__EXERCISE REQUIREMENTS__
Go through the data below. Pull out every line that has the word "crates".

__SUPPLIED MATERIAL__
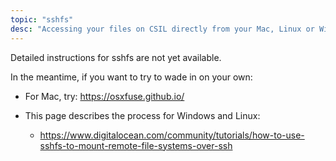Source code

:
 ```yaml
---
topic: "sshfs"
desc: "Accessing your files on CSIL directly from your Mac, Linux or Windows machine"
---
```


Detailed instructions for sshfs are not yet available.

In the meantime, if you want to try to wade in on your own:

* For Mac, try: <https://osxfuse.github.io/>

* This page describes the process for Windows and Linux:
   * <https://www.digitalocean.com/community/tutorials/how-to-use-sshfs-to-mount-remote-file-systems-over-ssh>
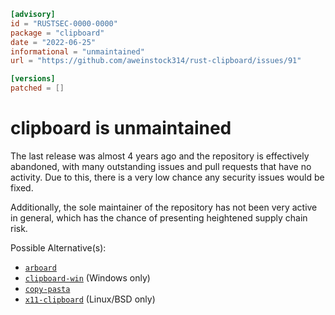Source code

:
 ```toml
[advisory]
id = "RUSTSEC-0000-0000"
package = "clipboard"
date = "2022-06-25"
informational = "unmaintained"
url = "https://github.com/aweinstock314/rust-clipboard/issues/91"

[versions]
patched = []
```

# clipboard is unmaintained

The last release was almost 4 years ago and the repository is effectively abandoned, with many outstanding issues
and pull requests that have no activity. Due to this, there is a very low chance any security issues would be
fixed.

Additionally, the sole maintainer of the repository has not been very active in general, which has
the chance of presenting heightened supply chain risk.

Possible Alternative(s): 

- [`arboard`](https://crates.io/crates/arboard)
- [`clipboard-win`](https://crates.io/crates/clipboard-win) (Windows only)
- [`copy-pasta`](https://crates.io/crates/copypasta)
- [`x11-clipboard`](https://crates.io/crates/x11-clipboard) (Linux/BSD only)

==

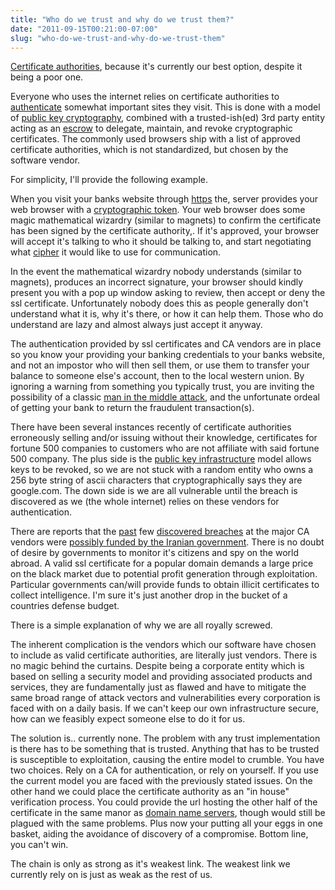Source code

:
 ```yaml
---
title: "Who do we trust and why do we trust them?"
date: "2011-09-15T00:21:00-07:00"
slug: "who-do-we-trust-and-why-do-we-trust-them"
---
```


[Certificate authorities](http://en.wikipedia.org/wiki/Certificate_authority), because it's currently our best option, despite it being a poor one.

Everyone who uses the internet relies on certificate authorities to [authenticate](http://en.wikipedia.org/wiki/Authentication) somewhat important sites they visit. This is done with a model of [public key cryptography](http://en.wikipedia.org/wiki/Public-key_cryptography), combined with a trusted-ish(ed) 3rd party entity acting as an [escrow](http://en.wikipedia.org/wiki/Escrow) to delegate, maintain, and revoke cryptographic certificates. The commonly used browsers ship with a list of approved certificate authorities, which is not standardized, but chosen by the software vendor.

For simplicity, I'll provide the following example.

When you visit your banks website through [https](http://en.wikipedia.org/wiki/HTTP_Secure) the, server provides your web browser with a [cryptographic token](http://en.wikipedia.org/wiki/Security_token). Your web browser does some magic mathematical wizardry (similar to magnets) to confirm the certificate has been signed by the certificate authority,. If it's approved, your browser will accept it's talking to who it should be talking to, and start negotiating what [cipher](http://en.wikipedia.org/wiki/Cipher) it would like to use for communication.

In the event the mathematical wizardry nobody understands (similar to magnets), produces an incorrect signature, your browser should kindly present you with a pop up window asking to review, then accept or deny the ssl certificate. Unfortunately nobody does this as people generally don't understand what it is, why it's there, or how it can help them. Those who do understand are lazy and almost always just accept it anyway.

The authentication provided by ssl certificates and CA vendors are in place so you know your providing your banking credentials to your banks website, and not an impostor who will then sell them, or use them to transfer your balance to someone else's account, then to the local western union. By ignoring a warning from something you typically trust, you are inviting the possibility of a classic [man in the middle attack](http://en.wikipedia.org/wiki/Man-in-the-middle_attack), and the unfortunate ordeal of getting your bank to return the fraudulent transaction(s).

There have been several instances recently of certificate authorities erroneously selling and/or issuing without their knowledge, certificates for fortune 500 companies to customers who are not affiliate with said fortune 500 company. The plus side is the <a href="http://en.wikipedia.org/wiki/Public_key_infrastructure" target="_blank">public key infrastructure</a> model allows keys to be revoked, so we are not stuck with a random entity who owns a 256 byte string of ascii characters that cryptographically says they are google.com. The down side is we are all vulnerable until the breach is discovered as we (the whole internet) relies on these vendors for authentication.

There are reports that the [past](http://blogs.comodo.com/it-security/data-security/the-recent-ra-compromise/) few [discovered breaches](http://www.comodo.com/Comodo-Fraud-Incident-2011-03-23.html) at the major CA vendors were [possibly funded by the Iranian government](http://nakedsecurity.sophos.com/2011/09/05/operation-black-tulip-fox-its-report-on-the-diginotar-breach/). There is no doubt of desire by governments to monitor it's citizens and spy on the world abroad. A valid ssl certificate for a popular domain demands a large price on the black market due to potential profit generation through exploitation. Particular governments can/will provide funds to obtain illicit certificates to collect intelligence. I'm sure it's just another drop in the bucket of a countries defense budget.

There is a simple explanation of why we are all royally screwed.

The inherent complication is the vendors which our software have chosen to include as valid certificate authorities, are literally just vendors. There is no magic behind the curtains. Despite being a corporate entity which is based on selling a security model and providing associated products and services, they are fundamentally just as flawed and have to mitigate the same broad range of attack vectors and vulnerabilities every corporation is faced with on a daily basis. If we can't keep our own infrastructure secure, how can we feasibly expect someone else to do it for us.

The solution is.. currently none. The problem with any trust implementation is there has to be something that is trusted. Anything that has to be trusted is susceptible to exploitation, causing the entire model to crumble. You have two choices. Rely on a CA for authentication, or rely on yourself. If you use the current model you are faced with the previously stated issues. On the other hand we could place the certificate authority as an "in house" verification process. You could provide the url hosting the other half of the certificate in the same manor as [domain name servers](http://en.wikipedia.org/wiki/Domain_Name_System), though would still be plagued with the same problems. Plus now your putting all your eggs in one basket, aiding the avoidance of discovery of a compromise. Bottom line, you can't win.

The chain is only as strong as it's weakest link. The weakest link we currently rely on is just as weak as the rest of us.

--

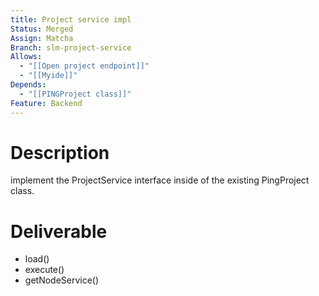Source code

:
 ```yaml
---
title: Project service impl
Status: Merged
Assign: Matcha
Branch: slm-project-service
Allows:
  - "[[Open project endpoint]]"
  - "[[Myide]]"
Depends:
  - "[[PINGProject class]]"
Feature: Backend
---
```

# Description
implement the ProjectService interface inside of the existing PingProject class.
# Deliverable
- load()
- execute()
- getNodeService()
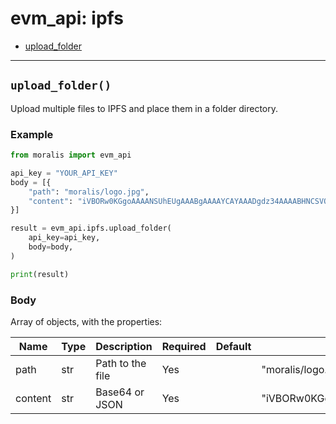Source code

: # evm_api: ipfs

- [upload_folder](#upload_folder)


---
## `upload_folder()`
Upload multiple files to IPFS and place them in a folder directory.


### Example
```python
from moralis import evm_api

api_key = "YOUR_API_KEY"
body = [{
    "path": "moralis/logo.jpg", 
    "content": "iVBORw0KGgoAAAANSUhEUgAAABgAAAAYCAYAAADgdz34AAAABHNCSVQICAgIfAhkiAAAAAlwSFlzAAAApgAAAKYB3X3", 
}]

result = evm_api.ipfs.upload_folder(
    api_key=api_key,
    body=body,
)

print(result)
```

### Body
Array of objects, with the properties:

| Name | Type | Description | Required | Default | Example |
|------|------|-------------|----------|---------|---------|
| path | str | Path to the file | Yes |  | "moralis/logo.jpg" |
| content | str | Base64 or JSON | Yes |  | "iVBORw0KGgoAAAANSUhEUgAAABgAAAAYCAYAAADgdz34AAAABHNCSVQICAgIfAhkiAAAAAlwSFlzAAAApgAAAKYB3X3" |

__ANSWER TO THIS PROBLEM__
- [`arboard`](https://crates.io/crates/arboard)
- [`clipboard-win`](https://crates.io/crates/clipboard-win) (Windows only)
- [`copy-pasta`](https://crates.io/crates/copypasta)
- [`x11-clipboard`](https://crates.io/crates/x11-clipboard) (Linux/BSD only)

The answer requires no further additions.